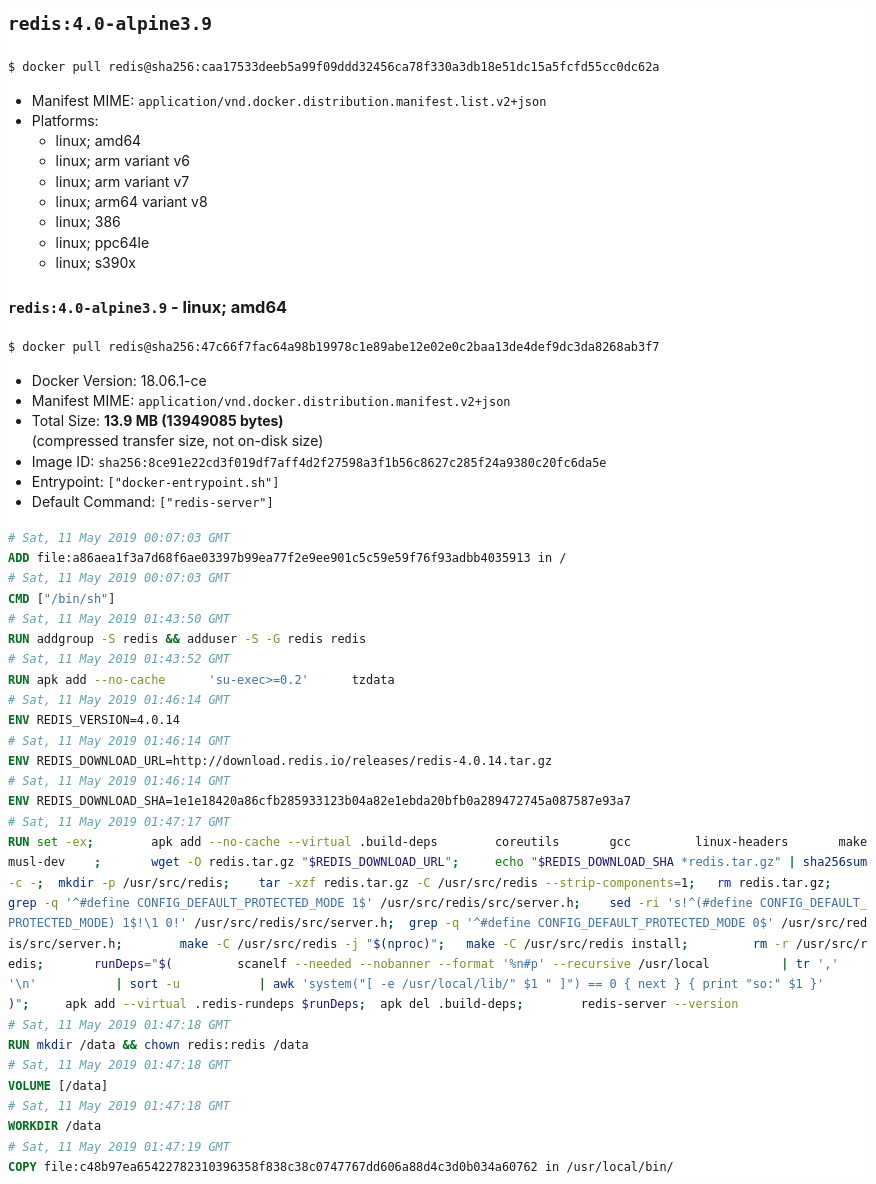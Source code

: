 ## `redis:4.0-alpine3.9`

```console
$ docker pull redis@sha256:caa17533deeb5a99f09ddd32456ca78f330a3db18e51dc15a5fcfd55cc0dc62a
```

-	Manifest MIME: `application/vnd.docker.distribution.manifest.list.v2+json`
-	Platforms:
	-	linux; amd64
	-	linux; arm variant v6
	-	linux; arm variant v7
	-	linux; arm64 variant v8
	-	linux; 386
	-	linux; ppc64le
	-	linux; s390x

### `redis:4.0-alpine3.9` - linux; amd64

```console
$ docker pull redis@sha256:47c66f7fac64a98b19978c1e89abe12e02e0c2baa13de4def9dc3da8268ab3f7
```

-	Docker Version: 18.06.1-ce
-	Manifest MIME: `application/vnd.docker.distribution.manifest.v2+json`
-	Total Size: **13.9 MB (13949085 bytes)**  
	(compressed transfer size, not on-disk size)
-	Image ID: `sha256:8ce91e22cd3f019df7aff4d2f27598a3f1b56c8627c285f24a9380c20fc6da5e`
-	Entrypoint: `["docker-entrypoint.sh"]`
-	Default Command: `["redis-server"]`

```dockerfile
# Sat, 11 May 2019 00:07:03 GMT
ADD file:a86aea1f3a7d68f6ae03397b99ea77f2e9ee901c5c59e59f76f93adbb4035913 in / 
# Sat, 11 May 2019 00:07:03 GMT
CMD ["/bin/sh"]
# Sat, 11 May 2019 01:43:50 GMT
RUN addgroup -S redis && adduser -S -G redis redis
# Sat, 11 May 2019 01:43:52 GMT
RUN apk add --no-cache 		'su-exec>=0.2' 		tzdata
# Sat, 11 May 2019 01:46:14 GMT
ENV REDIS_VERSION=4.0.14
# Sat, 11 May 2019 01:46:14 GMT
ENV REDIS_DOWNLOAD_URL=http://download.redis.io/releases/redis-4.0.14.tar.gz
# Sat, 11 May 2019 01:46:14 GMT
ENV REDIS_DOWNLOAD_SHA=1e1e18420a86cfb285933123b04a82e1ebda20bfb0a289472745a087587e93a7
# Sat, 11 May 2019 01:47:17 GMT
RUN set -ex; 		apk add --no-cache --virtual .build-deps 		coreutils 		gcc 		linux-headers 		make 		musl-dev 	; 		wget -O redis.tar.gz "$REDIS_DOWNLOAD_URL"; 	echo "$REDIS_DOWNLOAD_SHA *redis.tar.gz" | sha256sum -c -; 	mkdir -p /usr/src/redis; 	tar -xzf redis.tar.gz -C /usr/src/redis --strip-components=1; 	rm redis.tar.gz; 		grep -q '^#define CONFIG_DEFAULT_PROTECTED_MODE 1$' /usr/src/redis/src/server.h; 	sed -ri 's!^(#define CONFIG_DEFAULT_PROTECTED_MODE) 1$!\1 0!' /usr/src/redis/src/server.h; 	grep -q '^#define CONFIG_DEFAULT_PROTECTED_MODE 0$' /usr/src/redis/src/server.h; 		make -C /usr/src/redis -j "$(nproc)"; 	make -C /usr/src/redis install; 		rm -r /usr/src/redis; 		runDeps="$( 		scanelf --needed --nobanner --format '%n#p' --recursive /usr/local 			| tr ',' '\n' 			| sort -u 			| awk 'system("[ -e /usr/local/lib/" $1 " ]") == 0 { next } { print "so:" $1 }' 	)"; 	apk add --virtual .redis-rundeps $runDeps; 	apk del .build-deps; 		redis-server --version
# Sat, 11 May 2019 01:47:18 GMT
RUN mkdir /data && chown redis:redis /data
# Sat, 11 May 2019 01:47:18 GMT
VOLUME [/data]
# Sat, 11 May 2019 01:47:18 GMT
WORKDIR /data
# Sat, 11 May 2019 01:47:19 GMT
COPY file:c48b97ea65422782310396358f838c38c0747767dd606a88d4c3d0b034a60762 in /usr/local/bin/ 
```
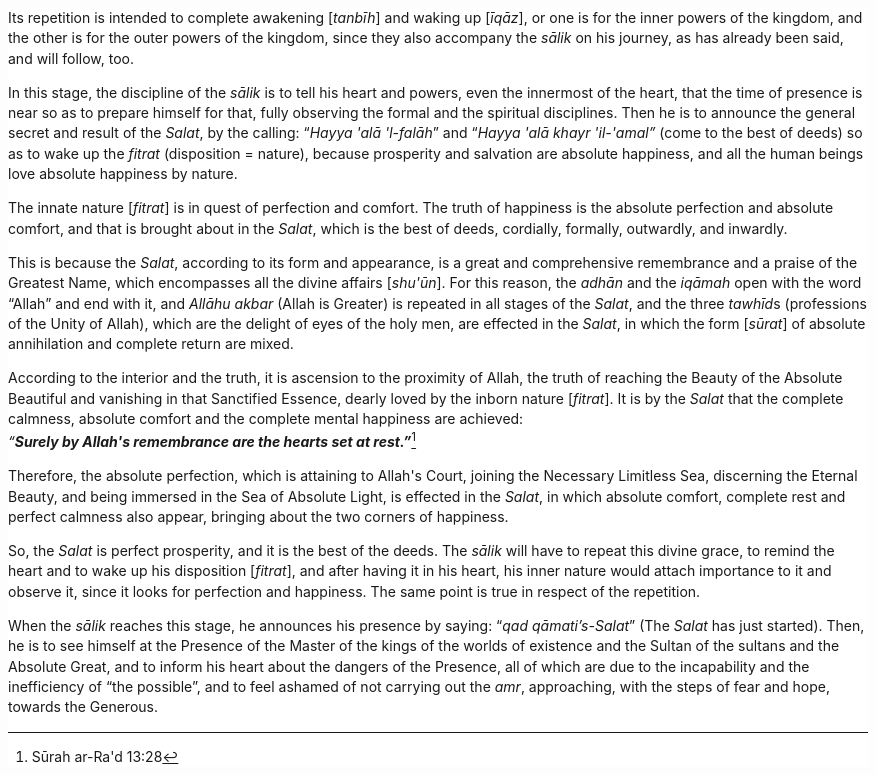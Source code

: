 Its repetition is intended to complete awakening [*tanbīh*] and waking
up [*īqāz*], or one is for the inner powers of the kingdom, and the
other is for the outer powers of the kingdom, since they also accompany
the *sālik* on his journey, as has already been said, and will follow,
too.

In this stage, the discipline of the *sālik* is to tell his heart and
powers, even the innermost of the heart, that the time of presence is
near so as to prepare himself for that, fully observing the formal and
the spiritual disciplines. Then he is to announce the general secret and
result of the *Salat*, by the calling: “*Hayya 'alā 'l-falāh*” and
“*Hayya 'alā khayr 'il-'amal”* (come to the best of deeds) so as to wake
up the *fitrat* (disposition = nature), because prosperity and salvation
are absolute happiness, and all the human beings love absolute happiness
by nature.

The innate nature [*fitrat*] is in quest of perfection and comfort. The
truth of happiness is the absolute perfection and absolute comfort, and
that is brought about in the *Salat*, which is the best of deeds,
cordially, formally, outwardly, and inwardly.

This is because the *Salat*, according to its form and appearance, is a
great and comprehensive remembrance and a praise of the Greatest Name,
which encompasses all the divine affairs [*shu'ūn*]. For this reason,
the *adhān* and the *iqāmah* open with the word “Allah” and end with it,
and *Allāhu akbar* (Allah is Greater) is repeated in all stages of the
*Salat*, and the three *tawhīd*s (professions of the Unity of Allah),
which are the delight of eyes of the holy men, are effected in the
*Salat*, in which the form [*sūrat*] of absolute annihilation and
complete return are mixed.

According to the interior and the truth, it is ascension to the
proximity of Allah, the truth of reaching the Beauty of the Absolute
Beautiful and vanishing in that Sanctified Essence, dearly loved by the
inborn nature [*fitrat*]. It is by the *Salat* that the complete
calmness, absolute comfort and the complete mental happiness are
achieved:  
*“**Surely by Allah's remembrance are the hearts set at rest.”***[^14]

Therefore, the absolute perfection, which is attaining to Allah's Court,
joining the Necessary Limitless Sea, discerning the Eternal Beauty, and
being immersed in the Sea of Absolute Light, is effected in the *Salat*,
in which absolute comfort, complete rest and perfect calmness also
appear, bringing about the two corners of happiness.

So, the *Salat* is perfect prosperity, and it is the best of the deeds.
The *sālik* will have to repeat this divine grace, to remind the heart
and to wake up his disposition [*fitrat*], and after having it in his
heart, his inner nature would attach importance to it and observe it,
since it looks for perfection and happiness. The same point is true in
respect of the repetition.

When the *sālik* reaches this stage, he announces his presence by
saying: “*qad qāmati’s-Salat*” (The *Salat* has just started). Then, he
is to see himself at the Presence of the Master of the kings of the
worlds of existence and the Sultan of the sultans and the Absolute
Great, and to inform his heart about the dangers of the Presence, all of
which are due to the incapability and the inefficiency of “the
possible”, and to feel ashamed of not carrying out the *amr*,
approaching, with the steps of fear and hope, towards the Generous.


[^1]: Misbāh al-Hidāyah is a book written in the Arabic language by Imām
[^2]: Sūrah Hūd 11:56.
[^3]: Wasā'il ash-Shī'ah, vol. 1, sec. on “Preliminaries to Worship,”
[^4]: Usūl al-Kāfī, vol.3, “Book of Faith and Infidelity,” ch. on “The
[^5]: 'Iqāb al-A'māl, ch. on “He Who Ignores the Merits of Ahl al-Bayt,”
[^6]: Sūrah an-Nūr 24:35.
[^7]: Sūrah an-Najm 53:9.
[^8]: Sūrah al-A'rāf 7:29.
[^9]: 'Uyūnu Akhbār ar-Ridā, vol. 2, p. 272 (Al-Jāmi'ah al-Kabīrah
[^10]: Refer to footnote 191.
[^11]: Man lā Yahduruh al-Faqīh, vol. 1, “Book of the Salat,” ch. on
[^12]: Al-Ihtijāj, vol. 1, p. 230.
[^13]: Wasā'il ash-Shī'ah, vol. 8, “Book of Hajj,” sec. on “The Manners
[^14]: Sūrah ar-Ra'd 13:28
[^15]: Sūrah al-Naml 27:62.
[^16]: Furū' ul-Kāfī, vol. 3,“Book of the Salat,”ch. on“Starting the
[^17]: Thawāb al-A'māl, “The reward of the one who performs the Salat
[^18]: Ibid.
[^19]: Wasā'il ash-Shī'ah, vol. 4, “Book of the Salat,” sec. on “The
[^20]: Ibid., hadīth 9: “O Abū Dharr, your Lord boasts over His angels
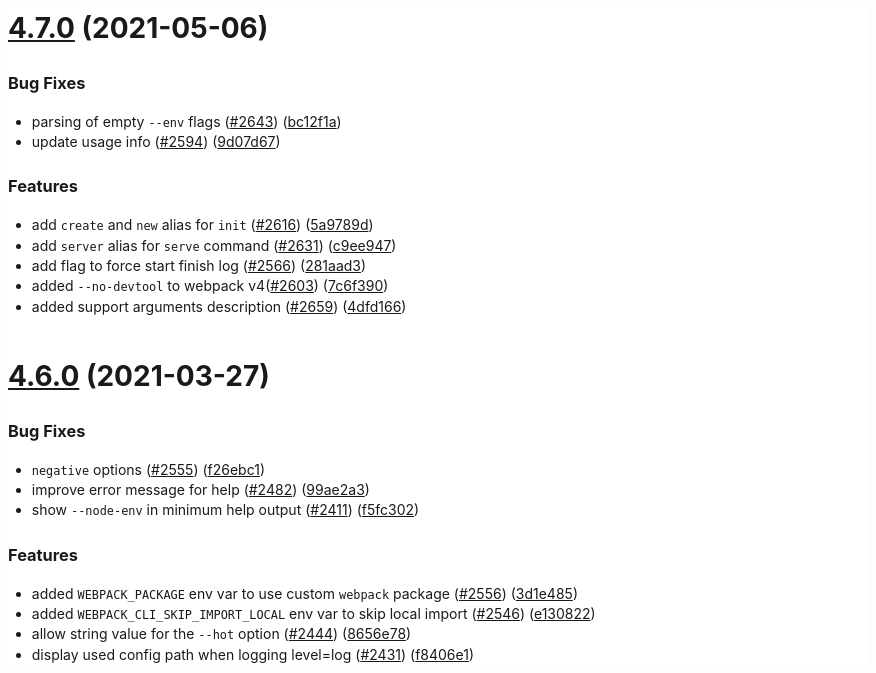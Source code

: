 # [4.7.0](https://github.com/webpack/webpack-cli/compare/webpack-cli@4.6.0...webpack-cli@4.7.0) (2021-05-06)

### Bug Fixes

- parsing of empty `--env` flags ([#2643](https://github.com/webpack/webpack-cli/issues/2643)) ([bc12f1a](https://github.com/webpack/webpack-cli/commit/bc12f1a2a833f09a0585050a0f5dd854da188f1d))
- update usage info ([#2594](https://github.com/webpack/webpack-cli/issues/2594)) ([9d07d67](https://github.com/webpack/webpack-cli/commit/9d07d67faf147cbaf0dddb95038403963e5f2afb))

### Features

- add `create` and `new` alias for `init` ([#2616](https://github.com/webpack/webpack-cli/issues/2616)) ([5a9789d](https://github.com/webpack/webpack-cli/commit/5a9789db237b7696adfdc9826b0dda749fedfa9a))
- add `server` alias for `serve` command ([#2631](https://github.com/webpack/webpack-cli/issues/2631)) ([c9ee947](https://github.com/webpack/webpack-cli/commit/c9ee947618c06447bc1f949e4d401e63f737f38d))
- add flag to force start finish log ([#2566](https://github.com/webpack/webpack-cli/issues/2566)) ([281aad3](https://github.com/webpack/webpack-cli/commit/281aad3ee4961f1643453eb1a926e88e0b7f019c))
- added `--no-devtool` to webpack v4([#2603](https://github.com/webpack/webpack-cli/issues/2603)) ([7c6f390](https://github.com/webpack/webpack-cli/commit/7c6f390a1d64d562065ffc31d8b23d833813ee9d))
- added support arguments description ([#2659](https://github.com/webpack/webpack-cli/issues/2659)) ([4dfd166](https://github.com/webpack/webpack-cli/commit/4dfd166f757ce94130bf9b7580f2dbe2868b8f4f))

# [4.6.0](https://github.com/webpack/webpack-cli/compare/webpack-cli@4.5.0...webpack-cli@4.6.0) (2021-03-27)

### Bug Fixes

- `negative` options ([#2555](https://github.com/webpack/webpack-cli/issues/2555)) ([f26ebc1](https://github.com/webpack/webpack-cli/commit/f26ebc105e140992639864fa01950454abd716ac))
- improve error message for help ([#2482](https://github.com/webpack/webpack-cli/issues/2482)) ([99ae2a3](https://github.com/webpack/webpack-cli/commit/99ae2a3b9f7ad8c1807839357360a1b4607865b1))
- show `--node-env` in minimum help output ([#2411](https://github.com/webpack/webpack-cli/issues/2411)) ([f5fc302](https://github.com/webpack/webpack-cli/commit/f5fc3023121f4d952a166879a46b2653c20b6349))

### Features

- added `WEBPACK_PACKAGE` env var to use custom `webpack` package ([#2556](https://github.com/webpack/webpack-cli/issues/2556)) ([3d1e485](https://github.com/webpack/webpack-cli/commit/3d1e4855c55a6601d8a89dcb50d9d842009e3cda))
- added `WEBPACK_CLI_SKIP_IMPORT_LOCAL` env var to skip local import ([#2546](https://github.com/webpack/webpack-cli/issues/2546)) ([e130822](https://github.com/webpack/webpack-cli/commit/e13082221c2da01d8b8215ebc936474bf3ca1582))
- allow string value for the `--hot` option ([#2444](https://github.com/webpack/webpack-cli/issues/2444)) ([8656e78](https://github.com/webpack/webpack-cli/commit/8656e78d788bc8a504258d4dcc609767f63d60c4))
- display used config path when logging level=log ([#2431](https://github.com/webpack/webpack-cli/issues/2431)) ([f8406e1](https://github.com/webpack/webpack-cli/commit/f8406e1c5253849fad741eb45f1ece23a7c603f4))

DIRECTIONS FOR THIS TASK:
Scan the entries above for the line containing "of Faith and", and copy it and all lines after it exactly, down to and including the line containing "[^10]: Refer to footnote 191.".

RESULT OF THE TASK:
[^4]: Usūl al-Kāfī, vol.3, “Book of Faith and Infidelity,” ch. on “The
[^5]: 'Iqāb al-A'māl, ch. on “He Who Ignores the Merits of Ahl al-Bayt,”
[^6]: Sūrah an-Nūr 24:35.
[^7]: Sūrah an-Najm 53:9.
[^8]: Sūrah al-A'rāf 7:29.
[^9]: 'Uyūnu Akhbār ar-Ridā, vol. 2, p. 272 (Al-Jāmi'ah al-Kabīrah
[^10]: Refer to footnote 191.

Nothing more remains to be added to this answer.